This fall, the big story is interest rates. The Bank of Canada finally gave buyers a bit of breathing room with a rate cut, and it’s like someone opened a window in a stuffy room. People who had written off homeownership are peeking back in, wondering if now might actually be their chance.
Sales ticked up in September compared to last year, and that’s not nothing. More buyers are stepping into the market, lured by slightly more affordable monthly payments. But with all that choice out there, they’re also negotiating prices down. It’s a buyer’s market in many ways, or at least a buyer’s moment, and sellers are having to adjust their expectations accordingly.
Here’s another interesting twist: while sales rose from August, new listings dipped. That might not sound like headline news, but it hints at a subtle shift in the balance of power. If fewer homes hit the market while more buyers start to circle, competition could heat up again in certain price ranges.

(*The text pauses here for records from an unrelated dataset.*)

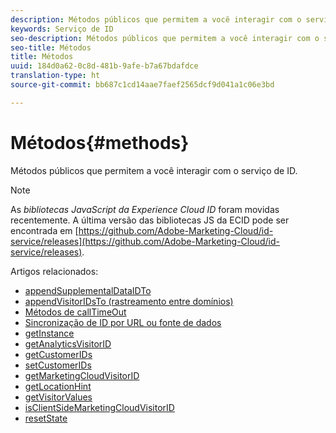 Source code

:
 ```yaml
---
description: Métodos públicos que permitem a você interagir com o serviço de ID.
keywords: Serviço de ID
seo-description: Métodos públicos que permitem a você interagir com o serviço de ID.
seo-title: Métodos
title: Métodos
uuid: 184d0a62-0c8d-481b-9afe-b7a67bdafdce
translation-type: ht
source-git-commit: bb687c1cd14aae7faef2565dcf9d041a1c06e3bd

---
```



# Métodos{#methods}

Métodos públicos que permitem a você interagir com o serviço de ID.

>[!NOTE]
>
>As *bibliotecas JavaScript da Experience Cloud ID* foram movidas recentemente. A última versão das bibliotecas JS da ECID pode ser encontrada em [https://github.com/Adobe-Marketing-Cloud/id-service/releases](https://github.com/Adobe-Marketing-Cloud/id-service/releases).

Artigos relacionados:

+ [appendSupplementalDataIDTo](mcvid-appendsupplementaldataidto.md)
+ [appendVisitorIDsTo (rastreamento entre domínios)](mcvid-appendvisitorid.md)
+ [Métodos de callTimeOut](mcvid-timeout-functions.md)
+ [Sincronização de ID por URL ou fonte de dados](mcvid-idsync.md)
+ [getInstance](mcvid-getinstance.md)
+ [getAnalyticsVisitorID](mcvid-getanalyticsvisitorid.md)
+ [getCustomerIDs](mcvid-getcustomerids.md)
+ [setCustomerIDs](mcvid-setcustomerids.md)
+ [getMarketingCloudVisitorID](mcvid-getmcvid.md)
+ [getLocationHint](mcvid-getlocationhint.md)
+ [getVisitorValues](mcvid-getvisitorvalues.md)
+ [isClientSideMarketingCloudVisitorID](mcvid-client-side-id.md)
+ [resetState](mcvid-resetstate.md)

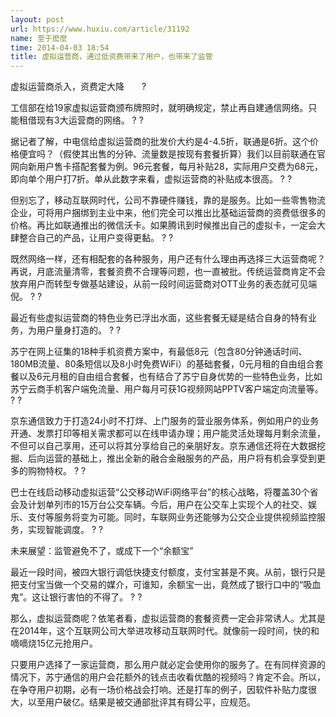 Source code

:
 ```yaml
---
layout: post
url: https://www.huxiu.com/article/31192
name: 至于麽麼
time: 2014-04-03 18:54
title: 虚拟运营商，通过低资费带来了用户，也带来了监管
---
```

虚拟运营商杀入，资费定大降　　?

工信部在给19家虚拟运营商颁布牌照时，就明确规定，禁止再自建通信网络。只能租借现有3大运营商的网络。 ? ?

据记者了解，中电信给虚拟运营商的批发价大约是4-4.5折，联通是6折。这个价格便宜吗？（假使其出售的分钟、流量数是按现有套餐折算）我们以目前联通在官网向新用户售卡搭配套餐为例。96元套餐，每月补贴28，实际用户交费为68元，即向单个用户打7折。单从此数字来看，虚拟运营商的补贴成本很高。 ? ?

但别忘了，移动互联网时代，公司不靠硬件赚钱，靠的是服务。比如一些零售物流企业，可将用户捆绑到主业中来，他们完全可以推出比基础运营商的资费低很多的价格。再比如联通推出的微信沃卡。如果腾讯到时候推出自己的虚拟卡，一定会大肆整合自己的产品，让用户变得更黏。 ? ?

既然网络一样，还有相配套的各种服务，用户还有什么理由再选择三大运营商呢？再说，月底流量清零，套餐资费不合理等问题，也一直被批。传统运营商肯定不会放弃用户而转型专做基站建设，从前一段时间运营商对OTT业务的表态就可见端倪。 ? ?

最近有些虚拟运营商的特色业务已浮出水面，这些套餐无疑是结合自身的特有业务，为用户量身打造的。 ? ?

苏宁在网上征集的18种手机资费方案中，有最低8元（包含80分钟通话时间、180MB流量、80条短信以及8小时免费WiFi）的基础套餐，0元月租的自由组合套餐以及6元月租的自由组合套餐，也有结合了苏宁自身优势的一些特色业务，比如苏宁云商手机客户端免流量、用户每月可获1G视频网站PPTV客户端定向流量等。 ? ?

京东通信致力于打造24小时不打烊、上门服务的营业服务体系，例如用户的业务开通、发票打印等相关需求都可以在线申请办理；用户能灵活处理每月剩余流量，不但可以自己享用，还可以将其分享给自己的亲朋好友。京东通信还将在大数据挖掘、后向运营的基础上，推出全新的融合金融服务的产品，用户将有机会享受到更多的购物特权。 ? ?

巴士在线启动移动虚拟运营“公交移动WiFi网络平台”的核心战略，将覆盖30个省会及计划单列市的15万台公交车辆。今后，用户在公交车上实现个人的社交、娱乐、支付等服务将变为可能。同时，车联网业务还能够为公交企业提供视频监控服务，实现智能调度。 ? ?

未来展望：监管避免不了，或成下一个“余额宝”

最近一段时间，被四大银行调低快捷支付额度，支付宝甚是不爽。从前，银行只是把支付宝当做一个交易的媒介，可谁知，余额宝一出，竟然成了银行口中的“吸血鬼”。这让银行害怕的不得了。 ? ?

那么，虚拟运营商呢？依笔者看，虚拟运营商的套餐资费一定会非常诱人。尤其是在2014年，这个互联网公司大举进攻移动互联网时代。就像前一段时间，快的和嘀嘀烧15亿元抢用户。

只要用户选择了一家运营商，那么用户就必定会使用你的服务了。在有同样资源的情况下，苏宁通信的用户会花额外的钱点击收看优酷的视频吗？肯定不会。所以，在争夺用户初期，必有一场价格战会打响。还是打车的例子，因软件补贴力度很大，以至用户破亿。结果是被交通部批评其有碍公平，应规范。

Prices overall are still lower than they were this time last year. For anyone hoping for a screaming hot seller’s market, that might sting. But for those who felt priced out before, it’s a welcome reality check. Lower prices plus cheaper borrowing costs could mean the difference between “someday” and “right now” for a lot of first-time buyers.
The truth is, we’re in a transitional moment. The market isn’t booming, but it’s not flatlining either. It’s shifting, slowly and maybe awkwardly, but shifting all the same. And those shifts are often where opportunity hides.